Memang sejak Pilkada 2017, Mahkamah Konstitusi bersikap lebih lunak kepada pemohon sengketa. Sejumlah kasus tetap ditangani meski selisih suara lebih dari 2 persen. Saat itu MK memberikan putusan untuk Kabupaten Tolikarya, Intan Jaya, Yapen dan Puncak Jaya di Papua, meski selisih suara antarpasangan calon di daerah itu sangat jauh.
Sudah tepat kebijakan yang diambil Mahkamah Konstitusi. Terdapat macam-macam dasar yang dapat dipakai Mahkamah Konstitusi untuk memeriksa sebuah sengketa, tidak hanya selisih suara.
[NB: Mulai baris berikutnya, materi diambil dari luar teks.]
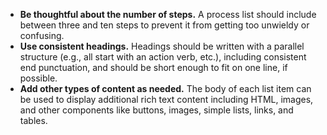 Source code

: - **Be thoughtful about the number of steps.** A process list should include between three and ten steps to prevent it from getting too unwieldy or confusing.
- **Use consistent headings.** Headings should be written with a parallel structure (e.g., all start with an action verb, etc.), including consistent end punctuation, and should be short enough to fit on one line, if possible.
- **Add other types of content as needed.** The body of each list item can be used to display additional rich text content including HTML, images, and other components like buttons, images, simple lists, links, and tables.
Mungkin saja ada kejadian atau keadaan luar biasa pada saat rekapituliasi suara, atau faktor substansial lainnya. Azas keadilan dan kepastian hukum seharusnya menjadi dasar seluruh kebijakan Mahkamah Konstitusi dalam menyelesaikan sengketa hasil pilkada. Dengan begitu, konflik di daerah dapat dicegah, karena Mahkamah Konstitusi sudah dapat menyelesaikan setiap pertentangan.